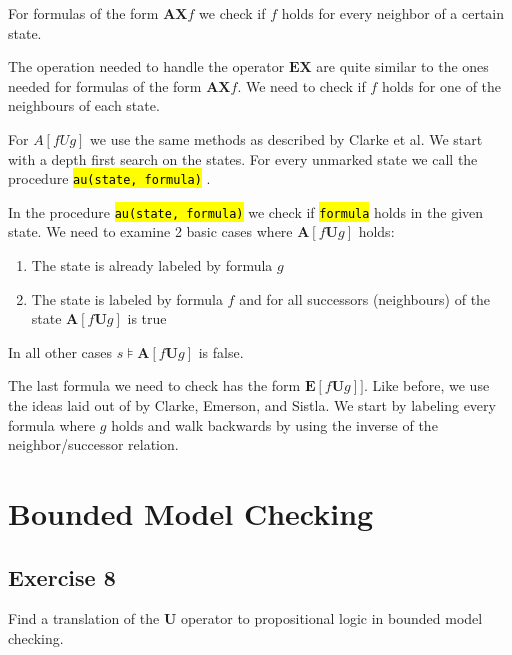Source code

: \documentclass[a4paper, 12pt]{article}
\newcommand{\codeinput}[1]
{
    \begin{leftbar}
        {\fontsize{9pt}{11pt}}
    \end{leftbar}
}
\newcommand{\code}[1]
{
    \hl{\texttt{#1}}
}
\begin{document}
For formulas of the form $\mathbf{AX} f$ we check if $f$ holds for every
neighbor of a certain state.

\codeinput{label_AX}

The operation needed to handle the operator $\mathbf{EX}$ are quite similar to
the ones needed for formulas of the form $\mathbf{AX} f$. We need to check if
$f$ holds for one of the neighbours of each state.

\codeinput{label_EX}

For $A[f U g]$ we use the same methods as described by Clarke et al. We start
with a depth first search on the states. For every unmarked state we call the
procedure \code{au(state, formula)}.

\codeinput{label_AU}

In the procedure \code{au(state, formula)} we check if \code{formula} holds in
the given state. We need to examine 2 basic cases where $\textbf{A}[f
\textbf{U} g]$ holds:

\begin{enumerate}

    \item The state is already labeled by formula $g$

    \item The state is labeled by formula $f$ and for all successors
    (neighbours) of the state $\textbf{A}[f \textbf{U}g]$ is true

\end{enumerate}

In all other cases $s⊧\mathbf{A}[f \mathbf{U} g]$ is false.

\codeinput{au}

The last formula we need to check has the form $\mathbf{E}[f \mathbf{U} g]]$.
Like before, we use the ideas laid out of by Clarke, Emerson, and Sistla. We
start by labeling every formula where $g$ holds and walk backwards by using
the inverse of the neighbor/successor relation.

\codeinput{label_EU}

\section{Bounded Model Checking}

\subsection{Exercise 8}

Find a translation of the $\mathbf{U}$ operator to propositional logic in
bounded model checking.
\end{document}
_____
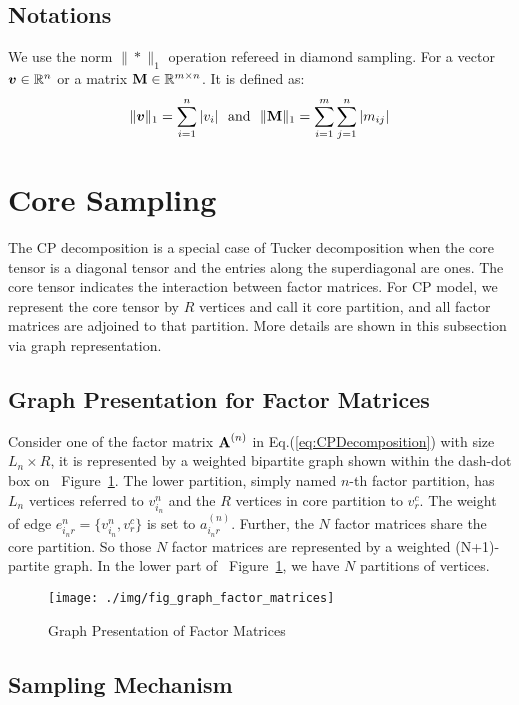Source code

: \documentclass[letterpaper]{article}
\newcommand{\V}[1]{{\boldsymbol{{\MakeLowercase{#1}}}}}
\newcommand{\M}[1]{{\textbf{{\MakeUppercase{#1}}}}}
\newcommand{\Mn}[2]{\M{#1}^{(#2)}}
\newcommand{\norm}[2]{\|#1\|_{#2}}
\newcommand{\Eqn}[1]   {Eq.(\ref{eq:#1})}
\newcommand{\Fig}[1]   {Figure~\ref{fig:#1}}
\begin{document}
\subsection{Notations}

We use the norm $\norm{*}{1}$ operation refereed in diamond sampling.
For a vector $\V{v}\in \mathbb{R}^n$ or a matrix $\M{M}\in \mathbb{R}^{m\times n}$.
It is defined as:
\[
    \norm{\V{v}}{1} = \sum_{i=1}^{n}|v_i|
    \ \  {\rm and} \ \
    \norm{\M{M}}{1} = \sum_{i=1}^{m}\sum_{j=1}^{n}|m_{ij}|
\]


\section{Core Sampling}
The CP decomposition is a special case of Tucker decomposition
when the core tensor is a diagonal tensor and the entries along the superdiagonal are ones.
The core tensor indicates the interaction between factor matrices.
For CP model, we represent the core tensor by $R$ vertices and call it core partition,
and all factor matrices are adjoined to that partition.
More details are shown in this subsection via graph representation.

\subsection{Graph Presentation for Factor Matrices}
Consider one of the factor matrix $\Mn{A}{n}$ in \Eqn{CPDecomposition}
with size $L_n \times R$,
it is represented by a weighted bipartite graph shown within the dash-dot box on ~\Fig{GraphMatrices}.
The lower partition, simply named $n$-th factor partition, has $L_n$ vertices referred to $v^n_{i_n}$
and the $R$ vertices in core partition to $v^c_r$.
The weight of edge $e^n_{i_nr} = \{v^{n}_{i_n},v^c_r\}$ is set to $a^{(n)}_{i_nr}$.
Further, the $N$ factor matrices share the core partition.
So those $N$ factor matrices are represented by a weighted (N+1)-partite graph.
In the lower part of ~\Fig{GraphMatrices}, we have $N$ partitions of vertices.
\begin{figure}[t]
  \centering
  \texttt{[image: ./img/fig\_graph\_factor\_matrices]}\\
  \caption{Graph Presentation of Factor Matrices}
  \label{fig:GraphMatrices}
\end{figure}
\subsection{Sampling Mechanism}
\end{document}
_____
## Problem to work on
Report how many lines in the data contain the word "start", with no words besides the number.

## Written answer
2